Flat Tax Here We Come
Yesterday, Ari Fleischer argued
in the Wall Street Journal
that the wealthy bear too much of the U.S. tax burden. Jon Chait gave the op-ed a good thumping here
(among other things, the top 1 percent are paying more in taxes these days because they're making more money
, not because they're getting soaked harder). But it's also worth noting a new study
on this issue by Thomas Piketty and Emmanuel Saez, which finds that the U.S. tax system is becoming steadily less progressive, and could even become effectively flat in a matter of years--at least for the top half of earners.
Among other things, since 1960, the effective federal tax rate--lumping all taxes together--has fallen dramatically for, say, the top 0.01 percent (from upwards of 71 percent to about 35 percent), risen a bit for those in the middle quintile (from 15.9 percent to 16.1 percent), and risen rather significantly for those in the 60th percentile to the 80th (from 16.7 percent to 20.5 percent). And it could get even flatter if Congress raises Social Security taxes for whatever reason or if the Alternative Minimum Tax starts hitting lower earners.

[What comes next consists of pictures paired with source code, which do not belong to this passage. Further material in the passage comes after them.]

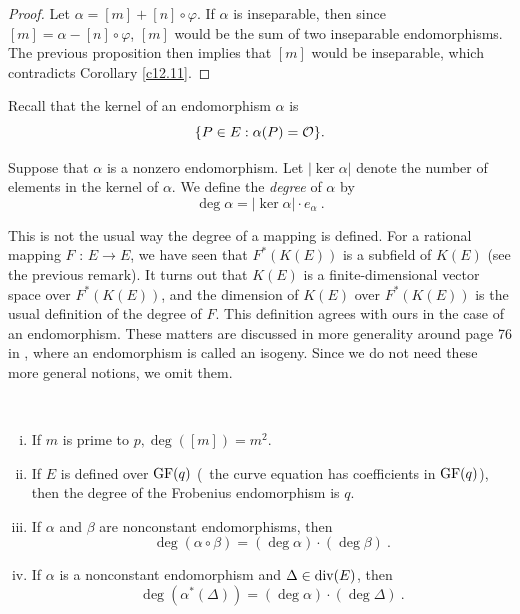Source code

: \begin{proof}
Let $\alpha =[m]+[n]\circ\varphi$. If $\alpha$ is inseparable, then since $[m]=\alpha -[n]\circ\varphi$, $[m]$ would be the sum of two inseparable endomorphisms. The previous proposition then implies that $[m]$ would be inseparable, which contradicts Corollary \ref{c12.11}. 
\end{proof}

Recall that the kernel of an endomorphism $\alpha$ is 
\[\{P\in E:\alpha(P)=\mathcal{O}\}.\]

\begin{defi}
\label{l12.14}
Suppose that $\alpha$ is a nonzero endomorphism. Let $|\ker \alpha|$ denote the number of elements in the kernel of $\alpha$. We define the {\it degree} of $\alpha$ by
$$
\deg\alpha=|\ker \alpha|\cdot e_{\alpha}\ .
$$
\end{defi}

\rem
This is not the usual way the degree of a mapping is defined. For a rational mapping $F$ : $E\rightarrow E$, we have seen that $F^{*}(K(E))$ is a subfield of $K(E)$ (see the previous remark). It turns out that $K(E)$ is a finite-dimensional vector space over $F^{*}(K(E))$, and the dimension of $K(E)$ over $F^{*}(K(E))$ is the usual definition of the degree of $F$. This definition agrees with ours in the case of an endomorphism. These matters are discussed in more generality around page 76 in \cite{r1.6}, where an endomorphism is called an isogeny. Since we do not need these more general notions, we omit them.

\begin{exo}
\label{e12.15}
~
\begin{enumerate}[(i)]
\item
If $m$ is prime to $p,\deg([m])=m^{2}$.
\item
If $E$ is defined over $\operatorname{GF}(q)$ (\ie\ the curve equation has coefficients in $\operatorname{GF}(q)$), then the degree of the Frobenius endomorphism
is $q$.
\item
If $\alpha$ and $\beta$ are nonconstant endomorphisms, then
$$
\deg(\alpha\circ\beta)=(\deg\alpha)\cdot(\deg\beta)\ .
$$
\item
If $\alpha$ is a nonconstant endomorphism and $\Delta\in \operatorname{div}(E)$, then
$$
\deg(\alpha^{*}(\Delta))=(\deg\alpha)\cdot(\deg\Delta)\ .
$$
\end{enumerate}
\end{exo}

It's an interesting study. But it also looks only at federal
taxes. A few years ago, the Christian Science Monitor
did an analysis
of total tax burdens, including state and local taxes (which are regressive), and found that the United States was even closer to a flat tax than Piketty and Saez believe. The middle quintile of earners pays a total tax rate of about 27 percent, while top earners pay about 32.8 percent. Not exactly a yawning difference--and that gap might be narrower depending on how adept top earners are at finding tax shelters in the Cayman Islands. So even as Fleischer's grousing that the tax structure is too
progressive, there's plenty of reason to worry that it's losing virtually all of its progressiveness.